:: What is required ::
Within the lines below, find those that hold the string "where" and copy each one.

━━━━━━━━

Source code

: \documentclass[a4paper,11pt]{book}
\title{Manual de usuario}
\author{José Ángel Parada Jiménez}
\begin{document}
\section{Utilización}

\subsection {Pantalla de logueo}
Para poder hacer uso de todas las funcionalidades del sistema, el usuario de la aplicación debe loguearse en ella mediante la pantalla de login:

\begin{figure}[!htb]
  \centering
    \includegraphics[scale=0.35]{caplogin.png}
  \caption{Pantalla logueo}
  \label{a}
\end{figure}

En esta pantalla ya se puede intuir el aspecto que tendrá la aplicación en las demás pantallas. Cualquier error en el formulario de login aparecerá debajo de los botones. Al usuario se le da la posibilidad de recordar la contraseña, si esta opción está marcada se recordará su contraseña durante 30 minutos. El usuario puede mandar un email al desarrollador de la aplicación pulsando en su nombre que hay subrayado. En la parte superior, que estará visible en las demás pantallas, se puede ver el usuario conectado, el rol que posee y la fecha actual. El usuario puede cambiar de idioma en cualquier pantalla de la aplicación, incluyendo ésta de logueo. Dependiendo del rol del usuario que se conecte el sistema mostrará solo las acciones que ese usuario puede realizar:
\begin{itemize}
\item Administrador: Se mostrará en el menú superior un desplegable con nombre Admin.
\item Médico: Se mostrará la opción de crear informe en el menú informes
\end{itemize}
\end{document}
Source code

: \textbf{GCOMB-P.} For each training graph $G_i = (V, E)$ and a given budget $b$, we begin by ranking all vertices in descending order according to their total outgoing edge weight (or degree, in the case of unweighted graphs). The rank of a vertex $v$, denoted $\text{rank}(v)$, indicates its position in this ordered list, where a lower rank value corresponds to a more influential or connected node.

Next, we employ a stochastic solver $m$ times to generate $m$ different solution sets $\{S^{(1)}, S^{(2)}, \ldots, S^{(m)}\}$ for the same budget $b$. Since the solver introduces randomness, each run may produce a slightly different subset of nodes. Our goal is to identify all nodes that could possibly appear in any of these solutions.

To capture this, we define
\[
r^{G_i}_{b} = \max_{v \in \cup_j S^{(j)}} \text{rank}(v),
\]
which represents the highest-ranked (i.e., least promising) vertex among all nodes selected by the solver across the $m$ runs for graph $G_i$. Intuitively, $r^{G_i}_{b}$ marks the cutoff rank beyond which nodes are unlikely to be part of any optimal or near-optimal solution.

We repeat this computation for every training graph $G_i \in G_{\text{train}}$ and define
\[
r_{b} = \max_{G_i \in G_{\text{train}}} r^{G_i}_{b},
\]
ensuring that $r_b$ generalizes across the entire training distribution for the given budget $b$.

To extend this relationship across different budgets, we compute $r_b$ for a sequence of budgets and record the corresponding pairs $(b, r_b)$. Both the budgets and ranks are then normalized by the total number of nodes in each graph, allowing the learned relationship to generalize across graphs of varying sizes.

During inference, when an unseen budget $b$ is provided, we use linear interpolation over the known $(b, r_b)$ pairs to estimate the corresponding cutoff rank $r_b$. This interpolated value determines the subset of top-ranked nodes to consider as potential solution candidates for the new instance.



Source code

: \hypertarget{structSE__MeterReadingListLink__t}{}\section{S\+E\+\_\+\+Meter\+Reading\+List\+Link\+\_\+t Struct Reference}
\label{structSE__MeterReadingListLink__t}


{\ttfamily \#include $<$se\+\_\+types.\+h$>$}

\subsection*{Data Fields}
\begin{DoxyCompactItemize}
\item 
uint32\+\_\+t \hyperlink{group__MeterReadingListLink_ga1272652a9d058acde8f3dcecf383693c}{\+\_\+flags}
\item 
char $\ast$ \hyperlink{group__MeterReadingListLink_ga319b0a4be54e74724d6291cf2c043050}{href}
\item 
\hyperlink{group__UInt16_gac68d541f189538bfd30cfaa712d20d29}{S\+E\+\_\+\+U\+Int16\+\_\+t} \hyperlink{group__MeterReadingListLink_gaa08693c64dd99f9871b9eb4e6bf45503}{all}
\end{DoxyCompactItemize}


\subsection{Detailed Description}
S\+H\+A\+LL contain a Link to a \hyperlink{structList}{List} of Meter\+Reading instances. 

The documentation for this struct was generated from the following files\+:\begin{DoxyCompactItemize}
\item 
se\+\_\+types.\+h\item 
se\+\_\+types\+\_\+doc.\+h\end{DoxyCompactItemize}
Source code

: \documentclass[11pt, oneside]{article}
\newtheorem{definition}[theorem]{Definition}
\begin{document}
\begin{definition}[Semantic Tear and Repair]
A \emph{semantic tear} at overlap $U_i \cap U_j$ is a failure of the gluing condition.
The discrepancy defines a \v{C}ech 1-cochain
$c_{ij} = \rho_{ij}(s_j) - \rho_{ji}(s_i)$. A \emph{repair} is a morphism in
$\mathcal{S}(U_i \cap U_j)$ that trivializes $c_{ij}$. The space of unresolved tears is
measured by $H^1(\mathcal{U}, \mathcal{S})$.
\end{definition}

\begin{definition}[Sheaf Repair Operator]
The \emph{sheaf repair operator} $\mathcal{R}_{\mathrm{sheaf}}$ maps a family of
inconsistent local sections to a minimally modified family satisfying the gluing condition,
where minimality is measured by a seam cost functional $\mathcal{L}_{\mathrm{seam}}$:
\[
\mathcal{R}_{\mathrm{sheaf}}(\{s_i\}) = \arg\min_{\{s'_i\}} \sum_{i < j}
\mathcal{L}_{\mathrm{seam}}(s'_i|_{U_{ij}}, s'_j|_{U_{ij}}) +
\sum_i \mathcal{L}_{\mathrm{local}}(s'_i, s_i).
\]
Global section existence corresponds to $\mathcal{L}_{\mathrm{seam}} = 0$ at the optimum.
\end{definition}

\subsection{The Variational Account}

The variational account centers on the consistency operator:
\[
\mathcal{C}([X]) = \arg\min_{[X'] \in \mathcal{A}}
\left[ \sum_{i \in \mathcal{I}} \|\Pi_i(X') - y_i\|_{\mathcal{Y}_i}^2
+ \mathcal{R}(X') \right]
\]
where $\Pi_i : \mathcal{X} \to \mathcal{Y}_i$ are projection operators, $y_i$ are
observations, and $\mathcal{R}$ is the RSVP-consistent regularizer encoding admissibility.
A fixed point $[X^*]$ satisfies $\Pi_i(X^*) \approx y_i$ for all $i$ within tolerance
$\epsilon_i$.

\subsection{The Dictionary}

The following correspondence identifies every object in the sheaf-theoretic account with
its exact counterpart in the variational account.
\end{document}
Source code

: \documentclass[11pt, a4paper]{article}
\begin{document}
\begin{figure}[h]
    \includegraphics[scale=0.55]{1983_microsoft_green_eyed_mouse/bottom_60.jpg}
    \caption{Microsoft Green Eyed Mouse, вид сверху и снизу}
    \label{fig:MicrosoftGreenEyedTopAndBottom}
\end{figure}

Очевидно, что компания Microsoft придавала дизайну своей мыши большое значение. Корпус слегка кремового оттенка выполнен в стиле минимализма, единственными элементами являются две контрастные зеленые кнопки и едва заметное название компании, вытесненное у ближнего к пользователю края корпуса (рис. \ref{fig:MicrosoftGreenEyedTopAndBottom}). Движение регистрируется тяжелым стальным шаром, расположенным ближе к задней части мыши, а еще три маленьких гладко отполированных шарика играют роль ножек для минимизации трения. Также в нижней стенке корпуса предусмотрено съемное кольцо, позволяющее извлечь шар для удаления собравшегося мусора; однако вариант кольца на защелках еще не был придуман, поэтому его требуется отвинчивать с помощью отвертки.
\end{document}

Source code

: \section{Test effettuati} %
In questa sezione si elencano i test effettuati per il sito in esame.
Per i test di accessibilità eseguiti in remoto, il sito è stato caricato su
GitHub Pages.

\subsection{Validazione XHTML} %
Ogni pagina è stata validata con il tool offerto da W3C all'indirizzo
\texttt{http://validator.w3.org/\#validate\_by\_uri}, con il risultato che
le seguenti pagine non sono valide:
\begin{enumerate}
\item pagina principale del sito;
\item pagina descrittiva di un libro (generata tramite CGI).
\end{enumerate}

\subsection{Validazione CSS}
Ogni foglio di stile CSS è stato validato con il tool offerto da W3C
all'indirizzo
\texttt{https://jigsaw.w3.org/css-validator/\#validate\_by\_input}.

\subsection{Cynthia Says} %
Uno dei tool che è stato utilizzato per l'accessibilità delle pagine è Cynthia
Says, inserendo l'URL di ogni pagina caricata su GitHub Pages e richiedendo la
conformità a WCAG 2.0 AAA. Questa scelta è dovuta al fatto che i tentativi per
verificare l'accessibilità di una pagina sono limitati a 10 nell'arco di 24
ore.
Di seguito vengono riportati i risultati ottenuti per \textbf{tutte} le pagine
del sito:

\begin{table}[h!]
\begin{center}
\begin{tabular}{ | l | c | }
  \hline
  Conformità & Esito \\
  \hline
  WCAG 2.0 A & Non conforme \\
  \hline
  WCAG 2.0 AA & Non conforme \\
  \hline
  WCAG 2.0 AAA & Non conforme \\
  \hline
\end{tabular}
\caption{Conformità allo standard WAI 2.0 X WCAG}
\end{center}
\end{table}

━━━━━━━━

:: Final answer ::
: \textbf{GCOMB-P.} For each training graph $G_i = (V, E)$ and a given budget $b$, we begin by ranking all vertices in descending order according to their total outgoing edge weight (or degree, in the case of unweighted graphs). The rank of a vertex $v$, denoted $\text{rank}(v)$, indicates its position in this ordered list, where a lower rank value corresponds to a more influential or connected node.
where minimality is measured by a seam cost functional $\mathcal{L}_{\mathrm{seam}}$:
where $\Pi_i : \mathcal{X} \to \mathcal{Y}_i$ are projection operators, $y_i$ are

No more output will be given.